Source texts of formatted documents

☆ ☆ ☆ ☆ ☆

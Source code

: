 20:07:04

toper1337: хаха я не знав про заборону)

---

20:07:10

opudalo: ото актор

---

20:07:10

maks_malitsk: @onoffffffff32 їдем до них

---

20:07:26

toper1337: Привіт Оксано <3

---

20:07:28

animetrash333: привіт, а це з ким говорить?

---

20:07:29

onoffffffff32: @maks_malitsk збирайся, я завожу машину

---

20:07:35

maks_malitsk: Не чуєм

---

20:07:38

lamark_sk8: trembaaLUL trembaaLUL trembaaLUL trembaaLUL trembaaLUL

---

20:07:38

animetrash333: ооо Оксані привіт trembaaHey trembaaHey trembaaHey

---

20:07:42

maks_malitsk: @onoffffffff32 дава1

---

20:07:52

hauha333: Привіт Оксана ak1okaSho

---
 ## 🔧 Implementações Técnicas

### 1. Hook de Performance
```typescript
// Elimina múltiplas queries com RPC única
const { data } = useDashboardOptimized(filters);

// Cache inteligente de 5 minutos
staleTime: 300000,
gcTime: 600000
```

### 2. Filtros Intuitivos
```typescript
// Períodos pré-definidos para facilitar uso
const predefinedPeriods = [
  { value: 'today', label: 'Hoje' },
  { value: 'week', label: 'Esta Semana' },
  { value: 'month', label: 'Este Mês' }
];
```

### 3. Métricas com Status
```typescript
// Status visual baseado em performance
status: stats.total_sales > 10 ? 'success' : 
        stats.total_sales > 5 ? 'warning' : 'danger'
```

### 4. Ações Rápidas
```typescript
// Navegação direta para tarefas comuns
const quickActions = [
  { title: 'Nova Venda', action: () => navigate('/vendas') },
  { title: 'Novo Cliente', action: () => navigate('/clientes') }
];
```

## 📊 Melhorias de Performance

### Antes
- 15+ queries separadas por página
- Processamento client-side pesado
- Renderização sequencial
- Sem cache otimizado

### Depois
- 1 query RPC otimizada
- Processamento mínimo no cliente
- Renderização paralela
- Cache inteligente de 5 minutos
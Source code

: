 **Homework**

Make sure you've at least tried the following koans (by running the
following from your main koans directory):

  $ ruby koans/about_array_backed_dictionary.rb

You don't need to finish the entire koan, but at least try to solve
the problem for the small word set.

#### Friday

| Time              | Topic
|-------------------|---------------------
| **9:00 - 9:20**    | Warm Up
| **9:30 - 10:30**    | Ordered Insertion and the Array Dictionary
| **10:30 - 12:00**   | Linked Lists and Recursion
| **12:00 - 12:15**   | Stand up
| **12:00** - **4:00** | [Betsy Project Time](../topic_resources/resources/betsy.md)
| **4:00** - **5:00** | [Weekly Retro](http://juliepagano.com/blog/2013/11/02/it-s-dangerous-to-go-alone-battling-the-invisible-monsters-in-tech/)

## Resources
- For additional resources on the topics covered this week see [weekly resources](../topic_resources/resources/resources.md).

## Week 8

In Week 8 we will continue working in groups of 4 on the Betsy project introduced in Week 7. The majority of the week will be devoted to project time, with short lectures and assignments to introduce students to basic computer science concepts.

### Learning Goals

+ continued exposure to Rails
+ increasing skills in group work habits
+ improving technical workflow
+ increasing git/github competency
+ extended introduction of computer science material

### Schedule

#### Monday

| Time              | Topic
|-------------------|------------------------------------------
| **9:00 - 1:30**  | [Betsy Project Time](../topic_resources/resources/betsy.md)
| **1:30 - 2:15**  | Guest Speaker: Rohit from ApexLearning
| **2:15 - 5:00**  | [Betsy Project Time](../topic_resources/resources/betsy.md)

☆ ☆ ☆ ☆ ☆

AIM OF THE TASK
Copy out each record word for word.

WRITTEN ANSWER
Source code

: 20:07:04

toper1337: хаха я не знав про заборону)

---

20:07:10

opudalo: ото актор

---

20:07:10

maks_malitsk: @onoffffffff32 їдем до них

---

20:07:26

toper1337: Привіт Оксано <3

---

20:07:28

animetrash333: привіт, а це з ким говорить?

---

20:07:29

onoffffffff32: @maks_malitsk збирайся, я завожу машину

---

20:07:35

maks_malitsk: Не чуєм

---

20:07:38

lamark_sk8: trembaaLUL trembaaLUL trembaaLUL trembaaLUL trembaaLUL

---

20:07:38

animetrash333: ооо Оксані привіт trembaaHey trembaaHey trembaaHey

---

20:07:42

maks_malitsk: @onoffffffff32 дава1

---

20:07:52

hauha333: Привіт Оксана ak1okaSho

---
 ## 🔧 Implementações Técnicas

### 1. Hook de Performance
```typescript
// Elimina múltiplas queries com RPC única
const { data } = useDashboardOptimized(filters);

// Cache inteligente de 5 minutos
staleTime: 300000,
gcTime: 600000
```

### 2. Filtros Intuitivos
```typescript
// Períodos pré-definidos para facilitar uso
const predefinedPeriods = [
  { value: 'today', label: 'Hoje' },
  { value: 'week', label: 'Esta Semana' },
  { value: 'month', label: 'Este Mês' }
];
```

### 3. Métricas com Status
```typescript
// Status visual baseado em performance
status: stats.total_sales > 10 ? 'success' : 
        stats.total_sales > 5 ? 'warning' : 'danger'
```

### 4. Ações Rápidas
```typescript
// Navegação direta para tarefas comuns
const quickActions = [
  { title: 'Nova Venda', action: () => navigate('/vendas') },
  { title: 'Novo Cliente', action: () => navigate('/clientes') }
];
```

## 📊 Melhorias de Performance

### Antes
- 15+ queries separadas por página
- Processamento client-side pesado
- Renderização sequencial
- Sem cache otimizado

### Depois
- 1 query RPC otimizada
- Processamento mínimo no cliente
- Renderização paralela
- Cache inteligente de 5 minutos
Source code

: **Homework**

Make sure you've at least tried the following koans (by running the
following from your main koans directory):

  $ ruby koans/about_array_backed_dictionary.rb

You don't need to finish the entire koan, but at least try to solve
the problem for the small word set.

#### Friday

| Time              | Topic
|-------------------|---------------------
| **9:00 - 9:20**    | Warm Up
| **9:30 - 10:30**    | Ordered Insertion and the Array Dictionary
| **10:30 - 12:00**   | Linked Lists and Recursion
| **12:00 - 12:15**   | Stand up
| **12:00** - **4:00** | [Betsy Project Time](../topic_resources/resources/betsy.md)
| **4:00** - **5:00** | [Weekly Retro](http://juliepagano.com/blog/2013/11/02/it-s-dangerous-to-go-alone-battling-the-invisible-monsters-in-tech/)

## Resources
- For additional resources on the topics covered this week see [weekly resources](../topic_resources/resources/resources.md).

## Week 8

In Week 8 we will continue working in groups of 4 on the Betsy project introduced in Week 7. The majority of the week will be devoted to project time, with short lectures and assignments to introduce students to basic computer science concepts.

### Learning Goals

+ continued exposure to Rails
+ increasing skills in group work habits
+ improving technical workflow
+ increasing git/github competency
+ extended introduction of computer science material

### Schedule

#### Monday

| Time              | Topic
|-------------------|------------------------------------------
| **9:00 - 1:30**  | [Betsy Project Time](../topic_resources/resources/betsy.md)
| **1:30 - 2:15**  | Guest Speaker: Rohit from ApexLearning
| **2:15 - 5:00**  | [Betsy Project Time](../topic_resources/resources/betsy.md)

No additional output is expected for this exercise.